▸ Your instructions: Beginning at the line containing "Description: This application", restate each line of the listing below word for word until the last one has been given.

▸ Recorded information:
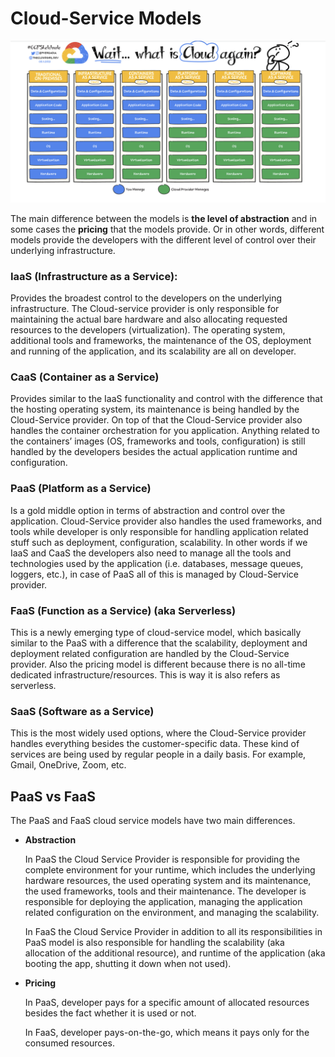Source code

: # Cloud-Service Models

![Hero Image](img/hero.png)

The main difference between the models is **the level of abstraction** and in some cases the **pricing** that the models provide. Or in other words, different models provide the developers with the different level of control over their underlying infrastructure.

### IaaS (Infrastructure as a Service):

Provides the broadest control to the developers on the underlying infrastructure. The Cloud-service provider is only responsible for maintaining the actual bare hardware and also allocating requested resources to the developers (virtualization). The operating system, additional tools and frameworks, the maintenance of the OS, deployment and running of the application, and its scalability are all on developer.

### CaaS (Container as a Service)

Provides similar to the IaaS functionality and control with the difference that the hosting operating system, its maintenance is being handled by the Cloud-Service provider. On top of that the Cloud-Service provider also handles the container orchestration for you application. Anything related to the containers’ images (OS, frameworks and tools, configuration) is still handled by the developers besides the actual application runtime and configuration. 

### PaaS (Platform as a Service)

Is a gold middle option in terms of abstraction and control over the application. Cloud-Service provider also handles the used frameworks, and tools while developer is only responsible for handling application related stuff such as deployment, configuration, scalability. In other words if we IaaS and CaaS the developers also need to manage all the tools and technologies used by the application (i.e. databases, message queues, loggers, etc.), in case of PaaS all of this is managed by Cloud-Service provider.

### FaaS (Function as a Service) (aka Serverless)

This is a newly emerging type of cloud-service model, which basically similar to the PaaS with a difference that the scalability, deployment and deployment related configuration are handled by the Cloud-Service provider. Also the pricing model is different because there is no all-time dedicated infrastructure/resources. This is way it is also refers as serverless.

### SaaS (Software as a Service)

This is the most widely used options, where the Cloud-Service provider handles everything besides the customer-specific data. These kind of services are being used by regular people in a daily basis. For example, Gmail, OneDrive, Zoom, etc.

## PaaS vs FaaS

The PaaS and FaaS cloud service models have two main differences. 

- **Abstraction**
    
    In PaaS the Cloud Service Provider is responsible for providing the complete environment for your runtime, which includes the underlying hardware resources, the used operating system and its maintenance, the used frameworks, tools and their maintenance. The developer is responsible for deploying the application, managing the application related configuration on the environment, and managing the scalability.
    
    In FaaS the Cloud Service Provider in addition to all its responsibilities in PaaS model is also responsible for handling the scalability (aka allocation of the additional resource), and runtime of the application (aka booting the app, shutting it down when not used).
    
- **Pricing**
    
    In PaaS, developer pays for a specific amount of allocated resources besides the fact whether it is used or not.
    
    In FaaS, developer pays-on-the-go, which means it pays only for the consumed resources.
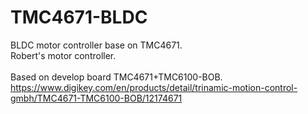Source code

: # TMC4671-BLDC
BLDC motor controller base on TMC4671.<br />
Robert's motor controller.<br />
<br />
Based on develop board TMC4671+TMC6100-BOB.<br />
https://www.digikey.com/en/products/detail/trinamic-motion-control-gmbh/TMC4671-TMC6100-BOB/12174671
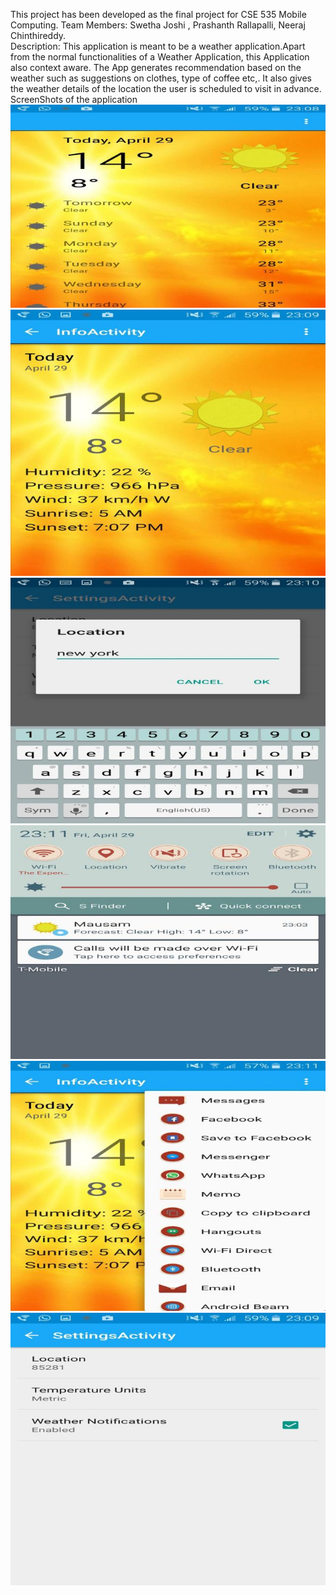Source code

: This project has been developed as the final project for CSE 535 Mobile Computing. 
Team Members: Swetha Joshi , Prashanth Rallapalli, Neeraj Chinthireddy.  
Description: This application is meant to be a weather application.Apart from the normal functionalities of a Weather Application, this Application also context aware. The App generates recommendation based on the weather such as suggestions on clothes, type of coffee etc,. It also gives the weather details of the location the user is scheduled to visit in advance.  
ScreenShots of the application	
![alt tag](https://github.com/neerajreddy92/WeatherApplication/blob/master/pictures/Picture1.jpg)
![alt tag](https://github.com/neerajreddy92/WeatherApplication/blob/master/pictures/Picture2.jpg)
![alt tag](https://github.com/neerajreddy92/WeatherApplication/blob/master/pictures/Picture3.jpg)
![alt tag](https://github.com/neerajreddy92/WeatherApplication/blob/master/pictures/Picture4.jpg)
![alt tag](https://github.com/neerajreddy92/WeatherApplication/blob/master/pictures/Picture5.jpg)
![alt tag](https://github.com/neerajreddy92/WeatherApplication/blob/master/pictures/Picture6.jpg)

▸ Exercise response:
Description: This application is meant to be a weather application.Apart from the normal functionalities of a Weather Application, this Application also context aware. The App generates recommendation based on the weather such as suggestions on clothes, type of coffee etc,. It also gives the weather details of the location the user is scheduled to visit in advance.  
ScreenShots of the application	
![alt tag](https://github.com/neerajreddy92/WeatherApplication/blob/master/pictures/Picture1.jpg)
![alt tag](https://github.com/neerajreddy92/WeatherApplication/blob/master/pictures/Picture2.jpg)
![alt tag](https://github.com/neerajreddy92/WeatherApplication/blob/master/pictures/Picture3.jpg)
![alt tag](https://github.com/neerajreddy92/WeatherApplication/blob/master/pictures/Picture4.jpg)
![alt tag](https://github.com/neerajreddy92/WeatherApplication/blob/master/pictures/Picture5.jpg)
![alt tag](https://github.com/neerajreddy92/WeatherApplication/blob/master/pictures/Picture6.jpg)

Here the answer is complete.